**TASK REQUIREMENTS:**
Each line of the data holding "Waschmittel" should be found and copied.

**MATERIAL TO PROCESS:**
┄┄┄┄┄┄
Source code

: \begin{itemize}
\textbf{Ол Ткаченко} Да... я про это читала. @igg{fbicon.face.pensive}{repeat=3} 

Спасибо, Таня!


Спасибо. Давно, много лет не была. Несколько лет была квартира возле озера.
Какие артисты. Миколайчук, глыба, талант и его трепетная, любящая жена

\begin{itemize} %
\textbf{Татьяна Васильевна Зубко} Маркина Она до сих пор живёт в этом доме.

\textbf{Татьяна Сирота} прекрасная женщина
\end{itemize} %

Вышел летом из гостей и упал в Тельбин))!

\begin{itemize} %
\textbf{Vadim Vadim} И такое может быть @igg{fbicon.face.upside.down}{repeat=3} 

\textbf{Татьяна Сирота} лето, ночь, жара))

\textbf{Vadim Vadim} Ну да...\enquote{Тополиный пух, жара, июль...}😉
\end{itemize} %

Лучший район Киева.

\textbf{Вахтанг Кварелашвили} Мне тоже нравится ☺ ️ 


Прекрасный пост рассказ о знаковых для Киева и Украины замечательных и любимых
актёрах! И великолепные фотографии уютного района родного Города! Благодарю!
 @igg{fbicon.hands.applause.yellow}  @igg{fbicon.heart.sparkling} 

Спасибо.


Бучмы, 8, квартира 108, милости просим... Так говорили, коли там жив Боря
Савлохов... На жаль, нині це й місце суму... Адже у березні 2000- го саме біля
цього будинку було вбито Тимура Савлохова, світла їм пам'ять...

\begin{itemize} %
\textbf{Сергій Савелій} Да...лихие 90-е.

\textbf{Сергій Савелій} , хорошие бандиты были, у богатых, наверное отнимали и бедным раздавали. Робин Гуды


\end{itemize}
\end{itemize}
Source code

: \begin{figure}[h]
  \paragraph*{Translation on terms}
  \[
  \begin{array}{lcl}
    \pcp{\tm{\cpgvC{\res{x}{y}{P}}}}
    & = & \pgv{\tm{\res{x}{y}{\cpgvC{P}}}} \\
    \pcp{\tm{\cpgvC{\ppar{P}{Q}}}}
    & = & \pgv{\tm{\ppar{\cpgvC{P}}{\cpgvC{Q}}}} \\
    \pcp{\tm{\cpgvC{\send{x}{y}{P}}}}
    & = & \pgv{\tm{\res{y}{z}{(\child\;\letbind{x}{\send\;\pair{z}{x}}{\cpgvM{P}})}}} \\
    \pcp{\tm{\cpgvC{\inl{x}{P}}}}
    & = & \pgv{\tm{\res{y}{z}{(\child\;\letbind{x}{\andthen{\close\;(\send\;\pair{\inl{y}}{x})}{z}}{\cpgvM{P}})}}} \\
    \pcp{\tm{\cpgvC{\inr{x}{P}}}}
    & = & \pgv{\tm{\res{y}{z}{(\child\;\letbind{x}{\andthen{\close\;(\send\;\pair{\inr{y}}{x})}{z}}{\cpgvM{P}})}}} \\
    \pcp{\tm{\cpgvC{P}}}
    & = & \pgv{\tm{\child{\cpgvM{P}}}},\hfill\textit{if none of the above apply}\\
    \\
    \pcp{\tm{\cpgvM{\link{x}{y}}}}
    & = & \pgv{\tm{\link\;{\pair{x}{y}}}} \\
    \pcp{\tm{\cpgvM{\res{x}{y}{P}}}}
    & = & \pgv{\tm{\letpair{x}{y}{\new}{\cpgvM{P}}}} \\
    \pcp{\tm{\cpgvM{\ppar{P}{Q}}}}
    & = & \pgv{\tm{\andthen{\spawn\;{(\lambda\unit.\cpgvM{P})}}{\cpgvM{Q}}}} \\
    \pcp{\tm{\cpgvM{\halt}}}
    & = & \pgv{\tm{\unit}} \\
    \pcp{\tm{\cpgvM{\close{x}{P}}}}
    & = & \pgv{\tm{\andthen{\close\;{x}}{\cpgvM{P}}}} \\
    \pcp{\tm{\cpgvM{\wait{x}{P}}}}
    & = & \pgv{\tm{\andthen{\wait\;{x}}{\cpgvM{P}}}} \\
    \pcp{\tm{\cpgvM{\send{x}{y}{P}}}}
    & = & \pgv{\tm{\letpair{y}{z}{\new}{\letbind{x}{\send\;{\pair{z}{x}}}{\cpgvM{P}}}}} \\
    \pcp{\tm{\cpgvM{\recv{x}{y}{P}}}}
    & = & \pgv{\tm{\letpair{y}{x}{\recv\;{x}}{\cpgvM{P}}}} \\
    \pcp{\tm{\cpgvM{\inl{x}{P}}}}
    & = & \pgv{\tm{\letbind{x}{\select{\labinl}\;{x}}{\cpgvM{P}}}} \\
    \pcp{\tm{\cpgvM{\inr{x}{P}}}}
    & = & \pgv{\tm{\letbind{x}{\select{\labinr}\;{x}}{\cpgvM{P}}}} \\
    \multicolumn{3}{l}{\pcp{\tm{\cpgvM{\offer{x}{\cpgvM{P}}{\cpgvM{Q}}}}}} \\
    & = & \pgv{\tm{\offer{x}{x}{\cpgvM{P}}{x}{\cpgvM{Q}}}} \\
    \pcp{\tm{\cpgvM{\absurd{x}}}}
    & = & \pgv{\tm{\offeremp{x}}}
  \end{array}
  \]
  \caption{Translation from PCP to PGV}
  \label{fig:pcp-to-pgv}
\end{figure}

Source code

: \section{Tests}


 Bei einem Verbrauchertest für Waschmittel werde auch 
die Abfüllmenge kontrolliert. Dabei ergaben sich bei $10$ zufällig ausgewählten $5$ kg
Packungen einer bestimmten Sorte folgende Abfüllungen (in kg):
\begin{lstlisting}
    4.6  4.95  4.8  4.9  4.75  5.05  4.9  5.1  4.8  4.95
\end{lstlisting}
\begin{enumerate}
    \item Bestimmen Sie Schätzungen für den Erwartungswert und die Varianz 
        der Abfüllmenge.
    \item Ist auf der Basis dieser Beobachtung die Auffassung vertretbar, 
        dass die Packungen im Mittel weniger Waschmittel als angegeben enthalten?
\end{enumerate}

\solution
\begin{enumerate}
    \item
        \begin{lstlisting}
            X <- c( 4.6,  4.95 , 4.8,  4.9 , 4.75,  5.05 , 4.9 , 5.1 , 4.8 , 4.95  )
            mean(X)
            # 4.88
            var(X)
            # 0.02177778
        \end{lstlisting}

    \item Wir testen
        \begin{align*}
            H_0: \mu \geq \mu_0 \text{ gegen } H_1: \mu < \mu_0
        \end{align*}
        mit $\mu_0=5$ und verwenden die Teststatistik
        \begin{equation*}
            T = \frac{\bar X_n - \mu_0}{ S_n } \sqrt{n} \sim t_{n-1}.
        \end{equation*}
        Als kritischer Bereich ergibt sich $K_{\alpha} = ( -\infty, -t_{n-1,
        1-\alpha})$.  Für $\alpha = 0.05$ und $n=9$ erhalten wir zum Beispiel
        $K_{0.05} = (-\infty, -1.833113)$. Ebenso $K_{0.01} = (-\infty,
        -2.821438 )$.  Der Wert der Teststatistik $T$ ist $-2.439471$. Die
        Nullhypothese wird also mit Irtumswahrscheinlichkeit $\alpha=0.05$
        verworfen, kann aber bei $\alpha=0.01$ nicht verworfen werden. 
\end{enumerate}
┄┄┄┄┄┄
**TASK OUTPUT:**
 Bei einem Verbrauchertest für Waschmittel werde auch 
        dass die Packungen im Mittel weniger Waschmittel als angegeben enthalten?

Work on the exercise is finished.